> **WORK REQUEST**
Omit every picture, and retype the lines that run from the beginning of the data below through the line containing "natural law theory", inclusive.

(Source texts of formatted documents)
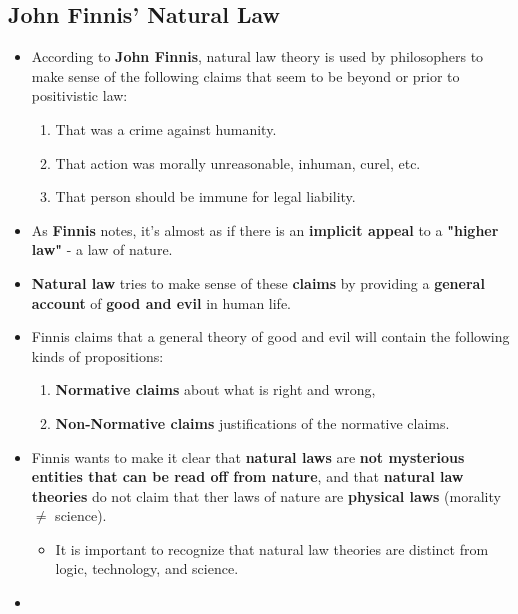 \documentclass{article}
\begin{document}
    \subsection*{John Finnis' Natural Law}
    \begin{itemize}
        \item According to \textbf{John Finnis}, natural law theory is used by philosophers to make sense of the following claims that seem to be beyond or prior to positivistic law:
        \begin{enumerate}
            \item That was a crime against humanity.
            \item That action was morally unreasonable, inhuman, curel, etc.
            \item That person should be immune for legal liability.
        \end{enumerate}
        \item As \textbf{Finnis} notes, it's almost as if there is an \textbf{implicit appeal} to a \textbf{"higher law"} - a law of nature.
        \item \textbf{Natural law} tries to make sense of these \textbf{claims} by providing a \textbf{general account} of \textbf{good and evil} in human life.
        \item Finnis claims that a general theory of good and evil will contain the following kinds of propositions:
        \begin{enumerate}
            \item \textbf{Normative claims} about what is right and wrong,
            \item \textbf{Non-Normative claims} justifications of the normative claims. 
        \end{enumerate}
        \item Finnis wants to make it clear that \textbf{natural laws} are \textbf{not mysterious entities that can be read off from nature}, and that \textbf{natural law theories} do not claim that ther laws of nature are \textbf{physical laws} (morality $\ne$ science).
        \begin{itemize}
            \item It is important to recognize that natural law theories are distinct from logic, technology, and science.
        \end{itemize}
        \item 
    \end{itemize}
\end{document}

> **EXPECTED ANSWER**
 \documentclass{article}
\begin{document}
    \subsection*{John Finnis' Natural Law}
    \begin{itemize}
        \item According to \textbf{John Finnis}, natural law theory is used by philosophers to make sense of the following claims that seem to be beyond or prior to positivistic law:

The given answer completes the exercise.